Ali Kerem Bilge: 8 yıldır 900’e varan sanatçı ve binlerce eser ile bunun cevabını izleyiciyle aradık. BASE’in en önemli misyonlarından biri ücretsiz giriş gibi prensipleriyle çağdaş sanat üretimimizin temeli genç sanatçılarımız vasıtasıyla sanatı herkes için ulaşılabilir kılmak ve sanatın ne yaptığını ve ne yapacağını kolektif bir biçimde izlemek ve tartışmaya açmak oldu.
İdil Bilge: 2012 yılında Amerika’nın sanat alanında önde gelen lisansüstü eğitimlerinden birini veren New York Academy of Art’ın mezuniyet sergisine gitmiştik. Okulun, eğitimlerini tamamlayan sanatçılarını sanat dünyası ile buluşturmak için gösterdiği çaba çok ilgimizi çekmişti.

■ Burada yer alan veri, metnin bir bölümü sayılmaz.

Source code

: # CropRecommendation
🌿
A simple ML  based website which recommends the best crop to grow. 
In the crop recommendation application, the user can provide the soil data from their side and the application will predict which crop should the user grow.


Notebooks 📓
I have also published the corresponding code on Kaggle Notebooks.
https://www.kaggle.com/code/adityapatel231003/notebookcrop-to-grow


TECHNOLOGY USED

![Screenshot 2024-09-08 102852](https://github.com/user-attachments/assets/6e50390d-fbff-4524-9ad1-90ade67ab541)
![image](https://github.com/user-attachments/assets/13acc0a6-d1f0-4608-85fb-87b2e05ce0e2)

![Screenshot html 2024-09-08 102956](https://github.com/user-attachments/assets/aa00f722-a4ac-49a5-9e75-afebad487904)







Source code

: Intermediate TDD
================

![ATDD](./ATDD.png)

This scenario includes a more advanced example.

O zaman düşünmüştük, Türkiye’de kim bilir kaç güzel sanatlar fakültesinden kaç kişi mezun oluyor, bizler sanat izleyicisi, alıcısı olarak ne kadarını tanıyabiliyoruz, ne kadarı sanat dünyasına ulaşamadan cesaretini kaybedip bırakıyor acaba diye… Bu fikrin hayata geçmesi 2017’i buldu. Birkaç üniversitenin kapısını çalıp fikrimizi anlattığımızda böyle bir birlikteliğe ne kadar ihtiyaç olduğunu gördük.
Ali Kerem Bilge: Ekonomik ve stratejik dinamikleri bizim gibi ülkelerde iyi bir fikriniz ve hayaliniz varsa sürekli bir risk altındasınız bunun için en doğru zamanı beklemek icap etmiyor. Bütçesel ve mekansal riskler her zaman var ancak her yıl bir sonraki yılın mezunlarını sergilemek kültür sanat camiasında yeni projelerle daha fazlasını yapabilmek bize büyük keyif veriyor.

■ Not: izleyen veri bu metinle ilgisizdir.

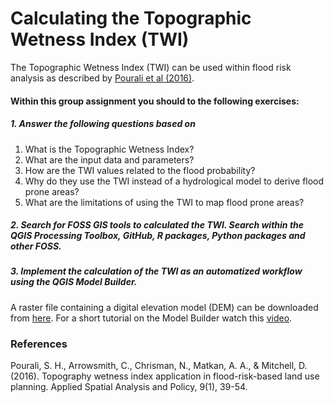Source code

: # Calculating the Topographic Wetness Index (TWI)

The Topographic Wetness Index (TWI) can be used within flood risk analysis as described by [Pourali et al (2016)](https://idp.springer.com/authorize/casa?redirect_uri=https://link.springer.com/content/pdf/10.1007/s12061-014-9130-2.pdf&casa_token=556pHuCiUZQAAAAA:WO37dPPHnd7NObyhuElNhxtywKsM0oq7Z9WX6odYtXlU_oGh7VyPl4_blLJZXa4u8ztt05CSVIkqj_O_ku0). 

#### Within this group assignment you should to the following exercises: 

##### 1. Answer the following questions based on 
  1. What is the Topographic Wetness Index? 
  2. What are the input data and parameters?
  3. How are the TWI values related to the flood probability?
  4. Why do they use the TWI instead of a hydrological model to derive flood prone areas?
  5. What are the limitations of using the TWI to map flood prone areas?
  
  
##### 2. Search for FOSS GIS tools to calculated the TWI. Search within the QGIS Processing Toolbox, GitHub, R packages, Python packages and other FOSS.


##### 3. Implement the calculation of the TWI as an automatized workflow using the QGIS Model Builder. 
A raster file containing a digital elevation model (DEM) can be downloaded from [here](https://heibox.uni-heidelberg.de/f/d0392835aa3b43a7a676/). For a short tutorial on the Model Builder watch this [video](https://www.youtube.com/watch?v=eZb5VLTc9-o&t=449s).




### References

Pourali, S. H., Arrowsmith, C., Chrisman, N., Matkan, A. A., & Mitchell, D. (2016). Topography wetness index application in flood-risk-based land use planning. Applied Spatial Analysis and Policy, 9(1), 39-54.
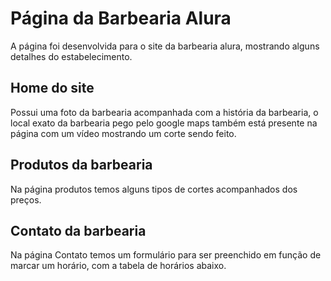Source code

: <h1>Página da Barbearia Alura</h1>
  <p>A página foi desenvolvida para o site da barbearia alura, mostrando alguns detalhes do estabelecimento.</p>

<h2>Home do site</h2>
  <p>Possui uma foto da barbearia acompanhada com a história da barbearia, o local exato da barbearia pego pelo google maps também está presente na página com um vídeo mostrando um corte sendo feito.</p>
  
<h2>Produtos da barbearia</h2>
  <p>Na página produtos temos alguns tipos de cortes acompanhados dos preços.</p>
    
<h2>Contato da barbearia</h2>
  <p>Na página Contato temos um formulário para ser preenchido em função de marcar um horário, com a tabela de horários abaixo.</p>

İdil Bilge : Hiçbir piyasa kaygısı olmadan üretilmiş, daha önce görmediğimiz yüzü aşkın yapıtla karşılaşıyorsunuz. Türkiye’nin dört bir yanında doğmuş, büyümüş, sonra aynı dönemde sanat eğitimi almış bu genç yeteneklerin çalışmalarını birlikte izleme fırsatı buluyorsunuz. Hangi konularla ilgilenmişler, çevrelerinde olup bitenlerden nasıl etkilenmişler, neler düşünmüşler, bunları bir arada izlemek bana göre çok heyecan verici.
Ali Kerem Bilge: BASE fırsat eşitliği çerçevesinde çok geniş bir coğrafya ve sanat eseri sunduğundan dolayı izleyicilere aslında tarihimizde sahip olamadığımız sayıda görünürlükte ve eşit fırsat tanınmış sanatçıyı da radarımıza alabiliyoruz. Bu yakın çağdaş sanat tarihimizde hiç yaşanmamış.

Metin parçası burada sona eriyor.